The Massachusetts Clean Water Trust is set to offer $354.7 million on Thursday in two series — $142.8 million of state revolving fund bonds in Series 23 A green bonds and $211.8 million of Series 23B sustainability bonds (Aaa/AAA/AAA/NR). Morgan Stanley is the lead manager.

Oregon is set to issue $234.2 million of taxable general obligation bonds (Aa1/AA+/AA+/NR) for higher education on Thursday. Series 2021 G is $129.9 million, while Series 2021 I is $104.3 million — both to be priced by BofA Securities.

The Lamar Consolidated Independent School District, Texas, is set to sell $233.8 million of unlimited tax schoolhouse bonds (Aaa/AAA) on Tuesday. The bonds are insured by the Texas Permanent School Fund Guarantee Program and mature serially 2023 to 2041 with terms in 2046, 2051, and 2061. Raymond James & Associates is the lead bookrunner.

The Northside Independent School District, Texas, is planning to sell $128.2 million of unlimited tax refunding bonds (Aaa/ /AAA/ ) in taxable series 2021 on Tuesday.
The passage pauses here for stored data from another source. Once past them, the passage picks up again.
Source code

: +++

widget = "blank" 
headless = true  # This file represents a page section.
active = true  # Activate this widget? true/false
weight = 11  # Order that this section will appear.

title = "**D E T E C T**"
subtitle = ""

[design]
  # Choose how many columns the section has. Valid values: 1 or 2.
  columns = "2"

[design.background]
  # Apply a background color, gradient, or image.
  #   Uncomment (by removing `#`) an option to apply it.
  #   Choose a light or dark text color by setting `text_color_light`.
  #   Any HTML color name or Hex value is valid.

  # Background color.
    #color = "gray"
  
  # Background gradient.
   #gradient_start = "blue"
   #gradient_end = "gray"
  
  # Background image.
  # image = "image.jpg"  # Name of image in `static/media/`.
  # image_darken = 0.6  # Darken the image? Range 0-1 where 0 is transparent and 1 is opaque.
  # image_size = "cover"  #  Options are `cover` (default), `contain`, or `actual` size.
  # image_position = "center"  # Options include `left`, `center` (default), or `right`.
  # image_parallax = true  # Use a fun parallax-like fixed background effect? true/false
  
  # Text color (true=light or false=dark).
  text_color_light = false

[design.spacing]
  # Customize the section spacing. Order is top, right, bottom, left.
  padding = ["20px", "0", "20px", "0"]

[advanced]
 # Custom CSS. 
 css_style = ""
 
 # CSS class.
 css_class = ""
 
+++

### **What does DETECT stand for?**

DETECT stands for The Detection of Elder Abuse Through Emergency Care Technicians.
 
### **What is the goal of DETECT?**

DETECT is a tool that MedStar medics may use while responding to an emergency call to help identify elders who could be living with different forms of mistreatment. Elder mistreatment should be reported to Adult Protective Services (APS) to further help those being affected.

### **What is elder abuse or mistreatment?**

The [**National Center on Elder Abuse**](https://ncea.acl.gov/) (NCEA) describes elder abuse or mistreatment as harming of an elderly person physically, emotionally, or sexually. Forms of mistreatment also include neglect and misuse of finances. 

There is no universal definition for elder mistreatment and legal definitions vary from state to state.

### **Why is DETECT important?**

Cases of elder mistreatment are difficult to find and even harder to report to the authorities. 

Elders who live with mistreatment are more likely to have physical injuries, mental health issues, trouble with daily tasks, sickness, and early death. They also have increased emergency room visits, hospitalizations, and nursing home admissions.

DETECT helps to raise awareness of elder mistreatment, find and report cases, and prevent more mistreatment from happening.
Insured by the Texas PSF, the deal is structured serially from 2022 to 2041 and is being senior managed by Ramirez & Co.

The Board of the Trustees of Northern Illinois University is set to sell $106 million of auxiliary facilities system revenue refunding bonds ( /AA/ / ) on Tuesday. The bonds are insured by Build America Mutual Assurance Co. and are being priced by bookrunner Piper Sandler.